━━━ Provided entries ━━━
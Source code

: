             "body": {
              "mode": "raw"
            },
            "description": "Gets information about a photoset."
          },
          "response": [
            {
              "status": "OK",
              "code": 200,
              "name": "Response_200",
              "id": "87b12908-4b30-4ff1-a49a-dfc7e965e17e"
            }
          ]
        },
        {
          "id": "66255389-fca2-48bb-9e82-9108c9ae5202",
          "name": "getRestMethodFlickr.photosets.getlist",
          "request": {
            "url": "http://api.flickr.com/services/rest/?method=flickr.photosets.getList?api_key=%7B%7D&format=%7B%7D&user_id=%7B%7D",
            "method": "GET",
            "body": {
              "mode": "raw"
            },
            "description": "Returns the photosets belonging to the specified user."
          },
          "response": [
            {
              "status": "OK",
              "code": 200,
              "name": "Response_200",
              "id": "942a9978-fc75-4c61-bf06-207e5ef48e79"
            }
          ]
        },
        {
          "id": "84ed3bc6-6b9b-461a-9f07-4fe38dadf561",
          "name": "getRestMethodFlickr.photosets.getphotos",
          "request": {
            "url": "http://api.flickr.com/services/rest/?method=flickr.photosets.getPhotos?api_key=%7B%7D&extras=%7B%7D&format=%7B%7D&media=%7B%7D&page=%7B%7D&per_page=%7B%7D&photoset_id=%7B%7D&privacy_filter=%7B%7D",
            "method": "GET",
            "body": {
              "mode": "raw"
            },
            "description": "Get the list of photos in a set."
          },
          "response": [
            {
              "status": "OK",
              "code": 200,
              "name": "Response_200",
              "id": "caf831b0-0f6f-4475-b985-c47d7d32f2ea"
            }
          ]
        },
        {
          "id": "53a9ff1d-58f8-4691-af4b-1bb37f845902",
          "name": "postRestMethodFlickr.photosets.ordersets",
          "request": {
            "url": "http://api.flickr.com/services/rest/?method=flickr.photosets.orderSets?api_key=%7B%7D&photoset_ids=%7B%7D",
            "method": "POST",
━━━
**Exercise directions**
Recopy all of the records verbatim.

**Answer for this exercise**
Source code

:             "body": {
              "mode": "raw"
            },
            "description": "Gets information about a photoset."
          },
          "response": [
            {
              "status": "OK",
              "code": 200,
              "name": "Response_200",
              "id": "87b12908-4b30-4ff1-a49a-dfc7e965e17e"
            }
          ]
        },
        {
          "id": "66255389-fca2-48bb-9e82-9108c9ae5202",
          "name": "getRestMethodFlickr.photosets.getlist",
          "request": {
            "url": "http://api.flickr.com/services/rest/?method=flickr.photosets.getList?api_key=%7B%7D&format=%7B%7D&user_id=%7B%7D",
            "method": "GET",
            "body": {
              "mode": "raw"
            },
            "description": "Returns the photosets belonging to the specified user."
          },
          "response": [
            {
              "status": "OK",
              "code": 200,
              "name": "Response_200",
              "id": "942a9978-fc75-4c61-bf06-207e5ef48e79"
            }
          ]
        },
        {
          "id": "84ed3bc6-6b9b-461a-9f07-4fe38dadf561",
          "name": "getRestMethodFlickr.photosets.getphotos",
          "request": {
            "url": "http://api.flickr.com/services/rest/?method=flickr.photosets.getPhotos?api_key=%7B%7D&extras=%7B%7D&format=%7B%7D&media=%7B%7D&page=%7B%7D&per_page=%7B%7D&photoset_id=%7B%7D&privacy_filter=%7B%7D",
            "method": "GET",
            "body": {
              "mode": "raw"
            },
            "description": "Get the list of photos in a set."
          },
          "response": [
            {
              "status": "OK",
              "code": 200,
              "name": "Response_200",
              "id": "caf831b0-0f6f-4475-b985-c47d7d32f2ea"
            }
          ]
        },
        {
          "id": "53a9ff1d-58f8-4691-af4b-1bb37f845902",
          "name": "postRestMethodFlickr.photosets.ordersets",
          "request": {
            "url": "http://api.flickr.com/services/rest/?method=flickr.photosets.orderSets?api_key=%7B%7D&photoset_ids=%7B%7D",
            "method": "POST",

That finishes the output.